* WORK ITEM:
Count every line below that holds the word "mathbf", and give the number with no other words.

(Source texts of formatted documents)
-- -- --

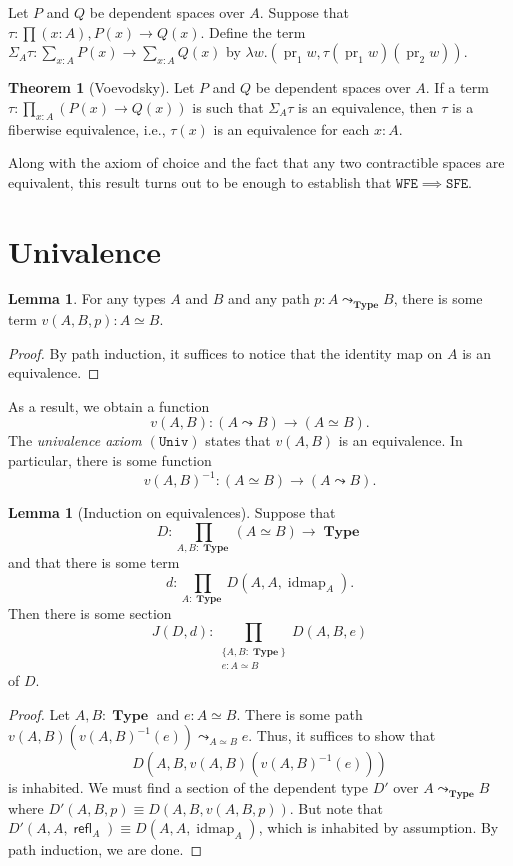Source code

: \documentclass[10pt,letterpaper,cm]{nupset}
\theoremstyle{definition}
\theoremstyle{theorem}
\newtheorem{theorem}[definition]{Theorem}
\newtheorem{lemma}[definition]{Lemma}
\theoremstyle{remark}
\newcommand{\1}{\mathbf{1}}
\newcommand{\wfe}{\mathtt{WFE}}
\newcommand{\sfe}{\mathtt{SFE}}
\newcommand{\univ}{\mathtt{Univ}}
\newcommand{\0}{\vec 0}
\DeclareMathOperator{\idmap}{idmap}
\DeclareMathOperator{\refl}{\mathsf{refl}}
\DeclareMathOperator{\pr}{pr}
\DeclareMathOperator{\type}{\mathbf{Type}}
\begin{document}
\smallskip

Let $P$ and $Q$ be dependent spaces over $A$. Suppose that $\tau : \prod(x:A), P(x) \to Q(x)$. Define the term $\Sigma_A\tau : \sum_{x:A}P(x) \to \sum_{x:A} Q(x)$ by $\lambda w. (\pr_1 w, \tau(\pr_1w)(\pr_2w))$.


\begin{theorem}[Voevodsky]
Let $P$ and $Q$ be dependent spaces over $A$. If a term $\tau : \prod_{x:A}\left(P(x) \to Q(x)\right)$ is such that $\Sigma_A \tau$ is an equivalence, then $\tau$ is a fiberwise equivalence, i.e., $\tau(x)$ is an equivalence for each $x:A$. 
\end{theorem}

Along with the axiom of choice and the fact that any two contractible spaces are equivalent, this result turns out to be enough to establish that $\wfe \implies \sfe$.


\section{Univalence}

\begin{lemma}
For any types $A$ and $B$ and any path $p: A \leadsto_{\type} B$, there is some term $v(A, B, p) : A \simeq B$.  
\end{lemma}
\begin{proof}
By path induction, it suffices to notice that the identity map on $A$ is an equivalence.
\end{proof}

As a result, we obtain a function $$v(A, B) : \left(A \leadsto B\right) \to \left(A \simeq B\right).$$
The \textit{univalence axiom $(\univ)$} states that $v(A, B)$ is an equivalence. 
In particular, there is some function $$v(A, B) ^{{-}1}: \left(A \simeq B\right) \to \left(A \leadsto B\right).$$

\smallskip

\begin{lemma}[Induction on equivalences] 
Suppose that $$D: \prod_{A, B : \type}\left(A \simeq B\right) \to \type$$ and that there is some term $$d: \prod_{A: \type}D(A, A, \idmap_A).$$ Then there is some section  $$J(D, d)  :  \prod_{\substack{\{A,B:\type\} \\ e:A\simeq B}} D(A,B,e) $$ of $D$. 
\end{lemma}
\begin{proof}
Let $A,B: \type$ and $e: A \simeq B$. There is some path $v(A,B)(v(A,B)^{{-}1}(e))\leadsto_{A\simeq B} e$. Thus, it suffices to show that $$D(A, B, v(A,B)(v(A,B)^{{-}1}(e)))$$ is inhabited. We must  find a section of the dependent type $D'$ over $A\leadsto_{\type} B$ where $D'(A, B, p) \equiv D(A, B, v(A, B, p))$. But note that $D'(A, A, \refl_A) \equiv D(A, A, \idmap_A)$, which is inhabited by assumption. By path induction, we are done.
\end{proof}
\end{document}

-- -- --

* RESPONSE FOR THIS EXERCISE:
2